= Save the Robots =

Club in New York City

Save the Robots was an underground after hours club in New York City's East Village neighborhood. "Robots", as the venue was popularly known, operated illegally from an undistinguished storefront and basement at 25 Avenue B, between East 2nd and 3rd Streets, from 1983 until mid-1984, when the club was shut down for fire safety violations. After undergoing safety-related renovations and obtaining a social club license, the venue reopened in early January 1986.

The club was frequented by drag performers, musicians, Club Kids, employees of various bars and clubs, skinheads and other denizens of downtown New York nightlife, including Dean Johnson and Lady Bunny. Save the Robots was known for its late hours of operation and sold only vodka, soda and fruit juice.
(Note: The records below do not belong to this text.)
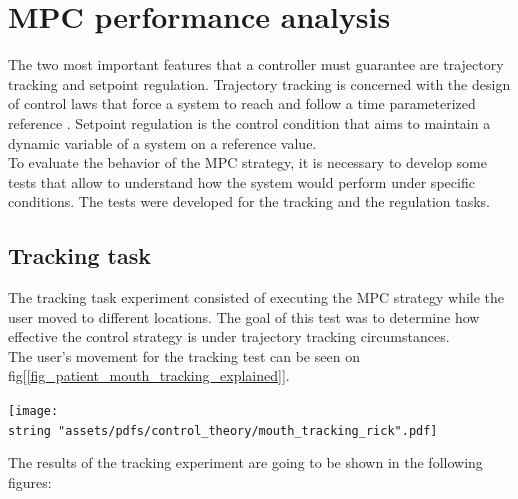\documentclass[11pt]{report} %
\begin{document}
\section{MPC performance analysis}
The two most important features that a controller must guarantee are trajectory tracking and setpoint regulation. Trajectory tracking is concerned with the design of control laws that force a system to reach and follow a time
parameterized reference \citep{cite_trajectory_tracking}. Setpoint regulation is the control condition that aims to maintain a dynamic variable of a system on a reference value. \\

To evaluate the behavior of the MPC strategy, it is necessary to develop some tests that allow to understand how the system would perform under specific conditions. The tests were developed for the tracking and the regulation tasks.\\

\subsection{Tracking task}

The tracking task experiment consisted of executing the MPC strategy while the user moved  to different locations. The goal of this test was to determine how effective the control strategy is under trajectory tracking circumstances. \\

The user's movement for the tracking test can be seen on fig[\ref{fig_patient_mouth_tracking_explained}].

\begin{center}
\texttt{[image: \\string "assets/pdfs/control\_theory/mouth\_tracking\_rick".pdf]}
\bigbreak
\begin{minipage}{\linewidth} %
\label{fig_patient_mouth_tracking_explained}
\end{minipage} \end{center}



The results of the tracking experiment are going to be shown in the following figures:
\end{document}
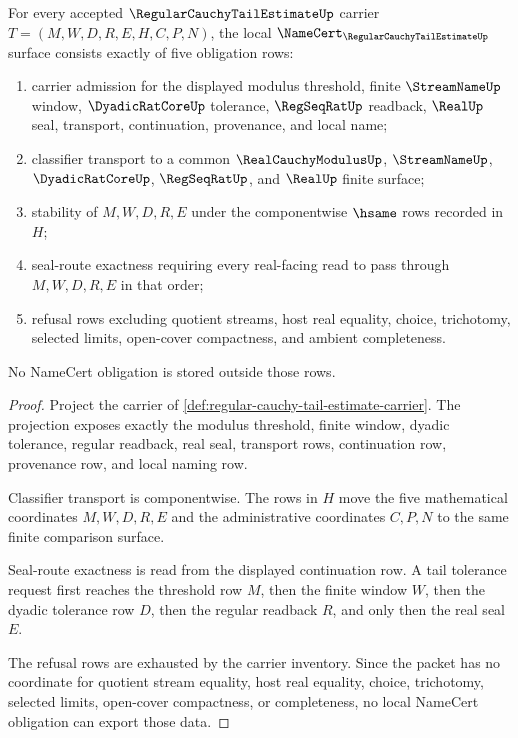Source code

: \begin{theorem}
\label{thm:regular-cauchy-tail-estimate-namecert-obligations}
For every accepted $\RegularCauchyTailEstimateUp$ carrier
$T=(M,W,D,R,E,H,C,P,N)$, the local
$\NameCert_{\RegularCauchyTailEstimateUp}$ surface consists exactly of five
obligation rows:
\begin{enumerate}
\item carrier admission for the displayed modulus threshold, finite
$\StreamNameUp$ window, $\DyadicRatCoreUp$ tolerance, $\RegSeqRatUp$ readback,
$\RealUp$ seal, transport, continuation, provenance, and local name;
\item classifier transport to a common $\RealCauchyModulusUp$,
$\StreamNameUp$, $\DyadicRatCoreUp$, $\RegSeqRatUp$, and $\RealUp$ finite
surface;
\item stability of $M,W,D,R,E$ under the componentwise $\hsame$ rows recorded
in $H$;
\item seal-route exactness requiring every real-facing read to pass through
$M,W,D,R,E$ in that order;
\item refusal rows excluding quotient streams, host real equality, choice,
trichotomy, selected limits, open-cover compactness, and ambient completeness.
\end{enumerate}
No NameCert obligation is stored outside those rows.
\end{theorem}
\begin{proof}
Project the carrier of
\autoref{def:regular-cauchy-tail-estimate-carrier}. The projection exposes
exactly the modulus threshold, finite window, dyadic tolerance, regular
readback, real seal, transport rows, continuation row, provenance row, and
local naming row.

Classifier transport is componentwise. The rows in $H$ move the five
mathematical coordinates $M,W,D,R,E$ and the administrative coordinates
$C,P,N$ to the same finite comparison surface.

Seal-route exactness is read from the displayed continuation row. A tail
tolerance request first reaches the threshold row $M$, then the finite window
$W$, then the dyadic tolerance row $D$, then the regular readback $R$, and only
then the real seal $E$.

The refusal rows are exhausted by the carrier inventory. Since the packet has
no coordinate for quotient stream equality, host real equality, choice,
trichotomy, selected limits, open-cover compactness, or completeness, no local
NameCert obligation can export those data.
\end{proof}

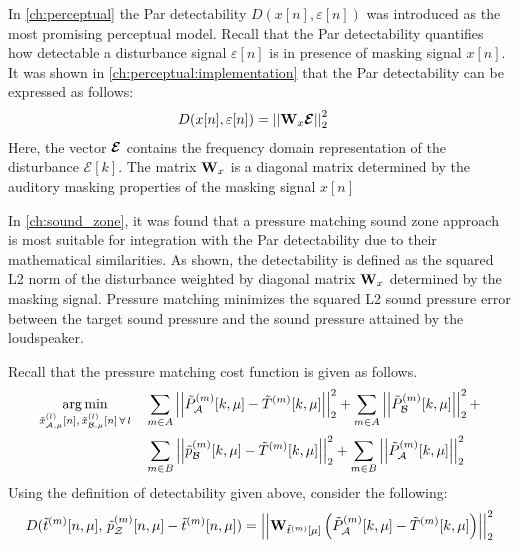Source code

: In \autoref{ch:perceptual} the Par detectability $D(x[n],\varepsilon[n])$ was introduced as the most promising perceptual model.
Recall that the Par detectability quantifies how detectable a disturbance signal $\varepsilon[n]$ is in presence of masking signal $x[n]$.
It was shown in \autoref{ch:perceptual:implementation} that the Par detectability can be expressed as follows: 
\begin{align}
    D(x[n],\varepsilon[n]) &= \norm[2][2]{\mat{W}_{x}\vecsymbol{\mathcal{E}}} 
\end{align}
Here, the vector $\boldsymbol{\mathcal{E}}$ contains the frequency domain representation of the disturbance $\mathcal{E}[k]$.
The matrix $\mathbf{W}_{x}$ is a diagonal matrix determined by the auditory masking properties of the masking signal $x[n]$ 

In \autoref{ch:sound_zone}, it was found that a pressure matching sound zone approach is most suitable for integration with the Par detectability
due to their mathematical similarities.
As shown, the detectability is defined as the squared L2 norm of the disturbance weighted by diagonal matrix $\mathbf{W}_{x}$ determined by the masking signal.
Pressure matching minimizes the squared L2 sound pressure error between the target sound pressure and the sound pressure attained by the loudspeaker.

Recall that the pressure matching cost function is given as follows.
\begin{align}
    \argmin{\tilde{x}_{\za,\mu}^{(l)}[n],\,\tilde{x}_{\zb,\mu}^{(l)}[n]\,\forall\,l}{
       &\sum_{m\in A} \norm[2][2]{\tilde{P}_{\za}^{(m)}[k,\mu] - \tilde{T}^{(m)}[k,\mu]} +
        \sum_{m\in A} \norm[2][2]{\tilde{P}_{\zb}^{(m)}[k,\mu]} + \\
       &\sum_{m\in B} \norm[2][2]{\tilde{p}_{\zb}^{(m)}[k,\mu] - \tilde{T}^{(m)}[k,\mu]} + 
        \sum_{m\in B} \norm[2][2]{\tilde{P}_{\za}^{(m)}[k,\mu]}
    }
\end{align}
Using the definition of detectability given above, consider the following:
\begin{equation}
    D(\tilde{t}^{(m)}[n,\mu],\,\tilde{p}_{\zz}^{(m)}[n,\mu] - \tilde{t}^{(m)}[n,\mu]) = 
        \norm[2][2]{\mat{W}_{\tilde{t}^{(m)}[\mu]}\left(\tilde{P}_{\za}^{(m)}[k,\mu] - \tilde{T}^{(m)}[k,\mu]\right)} 
\end{equation}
Patrons typically arrived after 4 a.m. and partied until the 8 a.m. closing time, often with the aid of recreational drugs. At one point, talk show host Craig Ferguson worked there as a bouncer.

1993 was the last year of 'Robots'. The space was subsequently leased to other operators, who transformed it into a fully licensed dance club, to capitalize on the "Save the Robots" name, without consent from the original owners and with few vestiges of the initial clientele or atmosphere.

At a later time, the venue was bought by another owner and renamed Guernica. It was closed again in 2003 after the club's bouncer, Dana Blake, was stabbed in an incident with some smokers outside the club.